For most of its life, WhatsApp has had a basic catch: to message someone, or to be messaged, you generally had to share a phone number. That is now changing.

What's new

The Meta-owned app is introducing usernames, and has begun letting people reserve one, 9to5Google reported. Users can claim a handle from the app's settings — under Account, then Username — on both Android and iOS, with the full ability to message via username set to roll out over the coming months. Creators and businesses, the report said, will be able to claim the usernames they already use on Instagram or Facebook, keeping their identity consistent across Meta's apps.

Why it matters

The point is privacy. Once usernames are live, the company says, your phone number need no longer be exposed to every new contact, group or business you interact with — a meaningful shift for a platform with billions of users. It also closes a gap with competitors: Signal, the privacy-focused nonprofit messenger, already offers usernames so people can connect without trading phone numbers, and Telegram and Instagram have long used handles.

The fine print

There are limits, at least at the outset. According to 9to5Google, the system relies on an exact match — there is no public directory or search, so you can only start a conversation with someone if you already know their precise username. That protects against strangers trawling for accounts, but also means a username is not a way to be discovered by the wider world.

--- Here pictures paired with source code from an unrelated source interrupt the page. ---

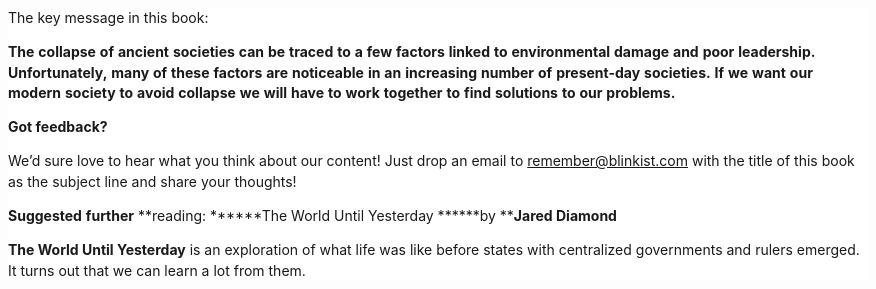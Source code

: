 The key message in this book:

**The** **collapse** **of** **ancient** **societies** **can** **be** **traced** **to** **a** **few** **factors** **linked** **to** **environmental** **damage** **and** **poor** **leadership.** **Unfortunately,** **many** **of** **these** **factors** **are** **noticeable** **in** **an** **increasing** **number** **of** **present-day** **societies.** **If** **we** **want** **our** **modern** **society** **to** **avoid** **collapse** **we** **will** **have** **to** **work** **together** **to** **find** **solutions** **to** **our** **problems.**

**Got feedback?**

We’d sure love to hear what you think about our content! Just drop an email to remember@blinkist.com with the title of this book as the subject line and share your thoughts!

**Suggested** **further** **reading: ******The World Until Yesterday ******by ****Jared Diamond**

**The World Until Yesterday** is an exploration of what life was like before states with centralized governments and rulers emerged. It turns out that we can learn a lot from them.
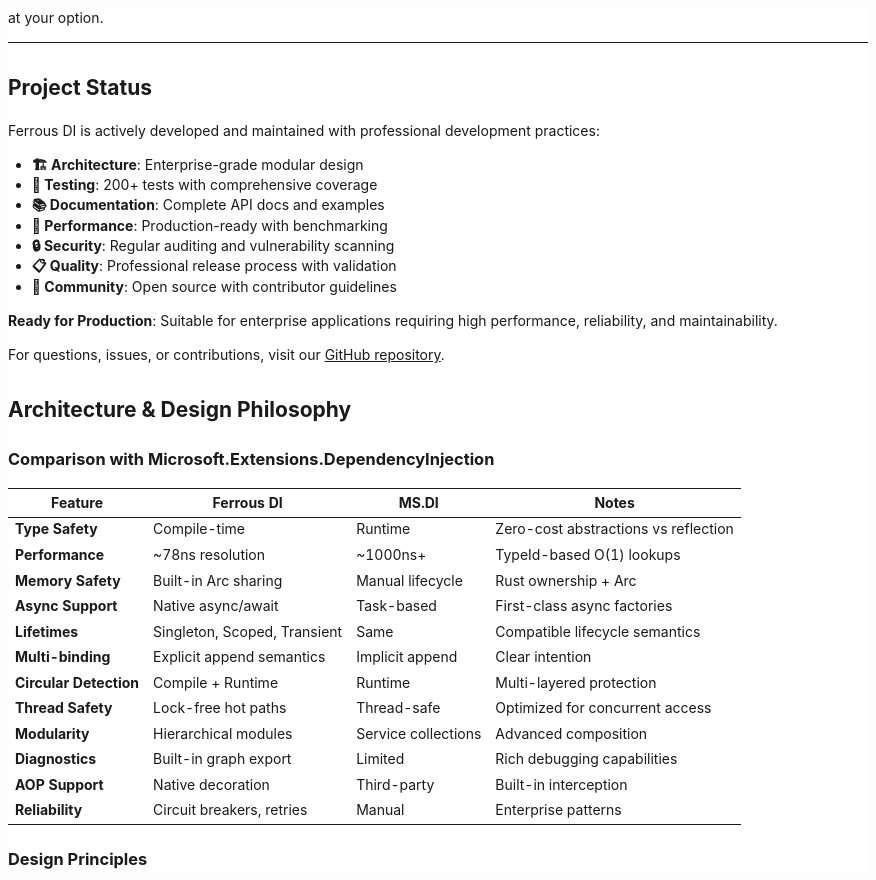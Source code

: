 at your option.

---

## Project Status

Ferrous DI is actively developed and maintained with professional development practices:

- **🏗️ Architecture**: Enterprise-grade modular design
- **🧪 Testing**: 200+ tests with comprehensive coverage
- **📚 Documentation**: Complete API docs and examples
- **🚀 Performance**: Production-ready with benchmarking
- **🔒 Security**: Regular auditing and vulnerability scanning
- **📋 Quality**: Professional release process with validation
- **🤝 Community**: Open source with contributor guidelines

**Ready for Production**: Suitable for enterprise applications requiring high performance, reliability, and maintainability.

For questions, issues, or contributions, visit our [GitHub repository](https://github.com/s1ntropy/ferrous-di).

## Architecture & Design Philosophy

### Comparison with Microsoft.Extensions.DependencyInjection

| Feature | Ferrous DI | MS.DI | Notes |
|---------|------------|-------|-------|
| **Type Safety** | Compile-time | Runtime | Zero-cost abstractions vs reflection |
| **Performance** | ~78ns resolution | ~1000ns+ | TypeId-based O(1) lookups |
| **Memory Safety** | Built-in Arc sharing | Manual lifecycle | Rust ownership + Arc |
| **Async Support** | Native async/await | Task-based | First-class async factories |
| **Lifetimes** | Singleton, Scoped, Transient | Same | Compatible lifecycle semantics |
| **Multi-binding** | Explicit append semantics | Implicit append | Clear intention |
| **Circular Detection** | Compile + Runtime | Runtime | Multi-layered protection |
| **Thread Safety** | Lock-free hot paths | Thread-safe | Optimized for concurrent access |
| **Modularity** | Hierarchical modules | Service collections | Advanced composition |
| **Diagnostics** | Built-in graph export | Limited | Rich debugging capabilities |
| **AOP Support** | Native decoration | Third-party | Built-in interception |
| **Reliability** | Circuit breakers, retries | Manual | Enterprise patterns |

### Design Principles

Other details, including the rules on characters and whether a handle can later be changed or transferred, have not been fully spelled out.

A familiar tension

The feature lands amid the broader scrutiny that follows Meta wherever it goes. Usernames expand user control, and WhatsApp messages remain protected by end-to-end encryption, limiting what even the company can see of their contents. Yet privacy advocates continue to question Meta's wider data practices, and the shift to handles raises its own small risks — impersonation and the squatting of desirable names among them. For users, the immediate takeaway is simpler: if there is a username you want, it is now, increasingly, first come, first served.